La semaine dernière, le livre récent de Steven Koonin, conseiller climat d’Obama et climatologue réputé, a été ainsi résumé par l’IREF : les modèles informatiques utilisés par le GIEC pour prévoir le climat sont trop loin de la réalité, et trop dépendants d’hypothèses arbitraires, pour être fiables ; l’influence des émissions humaines de CO2 sur le climat est, et restera, faible ; chercher à réduire ces émissions, c’est poursuivre une « chimère ».

Dans son livre Steven Koonin ne répondait pas à la question : pourquoi ces vérités sont-elles ignorées de tous les media et de la quasi-totalité des dirigeants politiques ?
Le livre de Christian Gérondeau y répond avec maestria.

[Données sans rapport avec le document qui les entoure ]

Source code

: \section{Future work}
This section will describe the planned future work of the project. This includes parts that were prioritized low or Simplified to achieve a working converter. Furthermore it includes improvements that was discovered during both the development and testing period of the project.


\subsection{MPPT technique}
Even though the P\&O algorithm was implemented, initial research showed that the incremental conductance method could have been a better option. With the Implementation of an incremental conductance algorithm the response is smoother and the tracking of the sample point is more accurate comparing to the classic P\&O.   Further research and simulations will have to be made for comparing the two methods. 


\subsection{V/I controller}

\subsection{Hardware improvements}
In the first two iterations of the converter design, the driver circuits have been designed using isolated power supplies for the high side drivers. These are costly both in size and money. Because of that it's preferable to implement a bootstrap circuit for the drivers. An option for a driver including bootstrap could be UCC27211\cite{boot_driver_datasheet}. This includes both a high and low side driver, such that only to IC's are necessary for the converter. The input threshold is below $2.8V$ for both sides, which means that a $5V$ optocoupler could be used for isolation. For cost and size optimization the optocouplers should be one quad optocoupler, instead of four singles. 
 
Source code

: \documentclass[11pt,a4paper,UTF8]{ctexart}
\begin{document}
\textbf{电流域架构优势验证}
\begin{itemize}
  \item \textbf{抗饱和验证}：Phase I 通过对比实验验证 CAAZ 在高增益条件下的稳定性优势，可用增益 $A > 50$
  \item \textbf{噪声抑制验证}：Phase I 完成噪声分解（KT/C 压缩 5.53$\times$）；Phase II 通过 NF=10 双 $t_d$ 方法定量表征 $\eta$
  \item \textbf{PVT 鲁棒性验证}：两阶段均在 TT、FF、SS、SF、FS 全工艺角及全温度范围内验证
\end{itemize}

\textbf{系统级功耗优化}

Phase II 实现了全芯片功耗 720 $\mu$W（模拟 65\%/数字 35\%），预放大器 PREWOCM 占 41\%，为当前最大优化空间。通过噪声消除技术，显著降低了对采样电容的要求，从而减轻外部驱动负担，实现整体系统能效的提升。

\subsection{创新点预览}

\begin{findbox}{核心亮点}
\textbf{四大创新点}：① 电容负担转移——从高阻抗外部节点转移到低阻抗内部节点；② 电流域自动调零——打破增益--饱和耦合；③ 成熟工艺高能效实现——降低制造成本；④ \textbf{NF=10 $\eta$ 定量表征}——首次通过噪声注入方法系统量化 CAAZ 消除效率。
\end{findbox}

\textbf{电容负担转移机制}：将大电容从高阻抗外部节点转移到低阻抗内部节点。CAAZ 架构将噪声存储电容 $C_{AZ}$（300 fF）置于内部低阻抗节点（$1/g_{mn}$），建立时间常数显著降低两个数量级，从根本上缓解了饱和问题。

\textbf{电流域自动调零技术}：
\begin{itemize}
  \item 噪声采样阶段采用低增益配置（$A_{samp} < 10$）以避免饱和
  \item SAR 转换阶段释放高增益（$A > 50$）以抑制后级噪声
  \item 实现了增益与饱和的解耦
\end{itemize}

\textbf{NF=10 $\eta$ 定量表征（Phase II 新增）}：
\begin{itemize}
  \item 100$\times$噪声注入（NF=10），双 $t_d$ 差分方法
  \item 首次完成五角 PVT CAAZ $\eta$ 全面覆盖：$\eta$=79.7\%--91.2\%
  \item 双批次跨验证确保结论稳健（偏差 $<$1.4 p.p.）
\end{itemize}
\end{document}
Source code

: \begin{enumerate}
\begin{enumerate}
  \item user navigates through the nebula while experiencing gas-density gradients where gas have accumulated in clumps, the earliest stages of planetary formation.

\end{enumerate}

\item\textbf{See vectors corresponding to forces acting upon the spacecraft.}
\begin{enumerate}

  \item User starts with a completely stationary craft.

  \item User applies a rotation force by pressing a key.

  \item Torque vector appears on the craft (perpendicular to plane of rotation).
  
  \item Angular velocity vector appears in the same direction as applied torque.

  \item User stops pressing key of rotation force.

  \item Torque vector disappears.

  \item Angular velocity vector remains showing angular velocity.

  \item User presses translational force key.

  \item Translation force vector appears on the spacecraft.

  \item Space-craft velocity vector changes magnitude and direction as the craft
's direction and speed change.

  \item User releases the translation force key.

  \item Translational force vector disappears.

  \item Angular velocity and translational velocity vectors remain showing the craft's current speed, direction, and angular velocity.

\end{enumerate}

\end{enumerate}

Pour lui, les dirigeants du GIEC ont lancé des « appels ouverts » aux scientifiques du monde entier pour qu’ils leur soumettent des « scénarios » informatiques d’évolution du climat. Ils ont publié les résultats de 164 scénarios, et choisi le scénario le plus extrême. Ils ont conclu que, sans intervention pour les réduire, les émissions humaines de CO2 causeront un réchauffement catastrophique de l’atmosphère terrestre. Ils ont proposé une solution pour les réduire : « Il serait possible que près de 80 % de l’approvisionnement énergétique mondial soient assurés par les énergies renouvelables en 2050 » (communiqué du 9 mai 2011). Depuis lors, cette conclusion et cette solution sont considérées comme paroles d’Evangile par les media. Elles sont la base de l’Accord de Paris de 2015 et des politiques appliquées par les pays développés.

Pour arriver à ce « processus de désinformation qu’on peut qualifier de professionnel » , « une escroquerie intellectuelle supérieure à celle de Lyssenko en Russie », par laquelle « jamais autant d’hommes n’auront été trompés par si peu », il a fallu l’action résolue de trois hommes : un météorologue suédois, Bert Bolin, président du GIEC de 1988 à 1997, appuyé par Olof Palme, premier ministre suédois ; un Canadien, Maurice Strong, secrétaire général adjoint des Nations-Unies, créateur d’un nouveau département des Nations-Unies, le Programme pour l’Environnement, et organisateur, avec des ONG, du sommet de Rio qui aboutit à la Convention des Nations-Unies sur le changement climatique ; un Américain, James Hansen, directeur d’un département de la NASA, qui avec son ami Al Gore organisa une séance du Sénat américain assurant le lancement du GIEC.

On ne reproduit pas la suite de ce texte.